Despite this week’s economic releases being a bit of a “mixed bag” traders and investors have tended to remain broadly optimistic as evidenced by global equity markets which are continuing to exhibit a bullish bias which appears to have come at the expense of gold which has continued to fall quite sharply. Indeed gold prices tumbled to a three month low yesterday, with the spot gold price closing at $1331.45 per ounce creating a small hammer candle as a result, as demand appears to wane for the precious metal as an alternative investment. The commodity has now fallen over 6% since the beginning of the year, making it the worst start for gold in 14 years. This follows last year’s impressive 30% return.

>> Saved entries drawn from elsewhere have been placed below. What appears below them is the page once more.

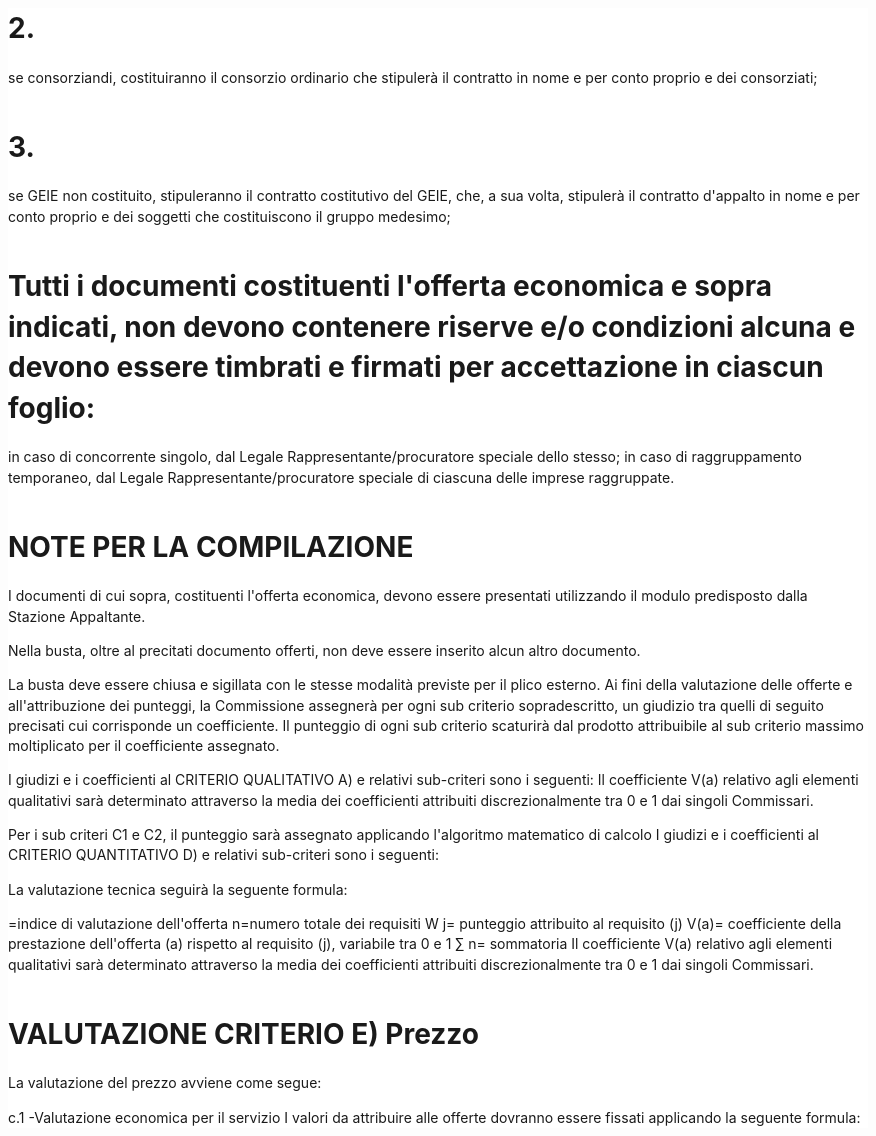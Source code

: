 # 2.
se consorziandi, costituiranno il consorzio ordinario che stipulerà il contratto in nome e per conto proprio e dei consorziati;

# 3.
se GEIE non costituito, stipuleranno il contratto costitutivo del GEIE, che, a sua volta, stipulerà il contratto d'appalto in nome e per conto proprio e dei soggetti che costituiscono il gruppo medesimo;

# Tutti i documenti costituenti l'offerta economica e sopra indicati, non devono contenere riserve e/o condizioni alcuna e devono essere timbrati e firmati per accettazione in ciascun foglio:
in caso di concorrente singolo, dal Legale Rappresentante/procuratore speciale dello stesso; in caso di raggruppamento temporaneo, dal Legale Rappresentante/procuratore speciale di ciascuna delle imprese raggruppate.

# NOTE PER LA COMPILAZIONE
I documenti di cui sopra, costituenti l'offerta economica, devono essere presentati utilizzando il modulo predisposto dalla Stazione Appaltante.

Nella busta, oltre al precitati documento offerti, non deve essere inserito alcun altro documento.

La busta deve essere chiusa e sigillata con le stesse modalità previste per il plico esterno. Ai fini della valutazione delle offerte e all'attribuzione dei punteggi, la Commissione assegnerà per ogni sub criterio sopradescritto, un giudizio tra quelli di seguito precisati cui corrisponde un coefficiente. Il punteggio di ogni sub criterio scaturirà dal prodotto attribuibile al sub criterio massimo moltiplicato per il coefficiente assegnato.

I giudizi e i coefficienti al CRITERIO QUALITATIVO A) e relativi sub-criteri sono i seguenti: Il coefficiente V(a) relativo agli elementi qualitativi sarà determinato attraverso la media dei coefficienti attribuiti discrezionalmente tra 0 e 1 dai singoli Commissari.

Per i sub criteri C1 e C2, il punteggio sarà assegnato applicando l'algoritmo matematico di calcolo I giudizi e i coefficienti al CRITERIO QUANTITATIVO D) e relativi sub-criteri sono i seguenti:

La valutazione tecnica seguirà la seguente formula:

=indice di valutazione dell'offerta n=numero totale dei requisiti W j= punteggio attribuito al requisito (j) V(a)= coefficiente della prestazione dell'offerta (a) rispetto al requisito (j), variabile tra 0 e 1 ∑ n= sommatoria Il coefficiente V(a) relativo agli elementi qualitativi sarà determinato attraverso la media dei coefficienti attribuiti discrezionalmente tra 0 e 1 dai singoli Commissari.

# VALUTAZIONE CRITERIO E) Prezzo
La valutazione del prezzo avviene come segue:

c.1 -Valutazione economica per il servizio I valori da attribuire alle offerte dovranno essere fissati applicando la seguente formula:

There is now a serious discussion as to whether the gold price has peaked or whether it is simply making a, long overdue short term correction which, as a gold bug, is a view I subscribe to.
From a technical perspective whilst yesterday’s hammer candle hints at a short term rally today, the breach of the 100 day moving average at $1355 per ounce was significant, and indeed was immediately tested on Monday’s daily gold chart with the price consequently falling back and we now have two critical areas to consider. The first of these is potential support in the $1314.53 region and any break below this level may then see gold move below the psychological $1300 per ounce price handle and thereafter the 200 day moving average at $1283.33. A test of the 200 day would be significant should the price reach that level and any break below would then signal a clear change of sentiment towards gold in the longer term.
On the weekly chart the key technical indicator is the 40 week moving average which has not been tested since July 2010 and not been breached since January 2009.
One of the reasons given for the recent pullback in gold is a move into eurobonds – words fail me!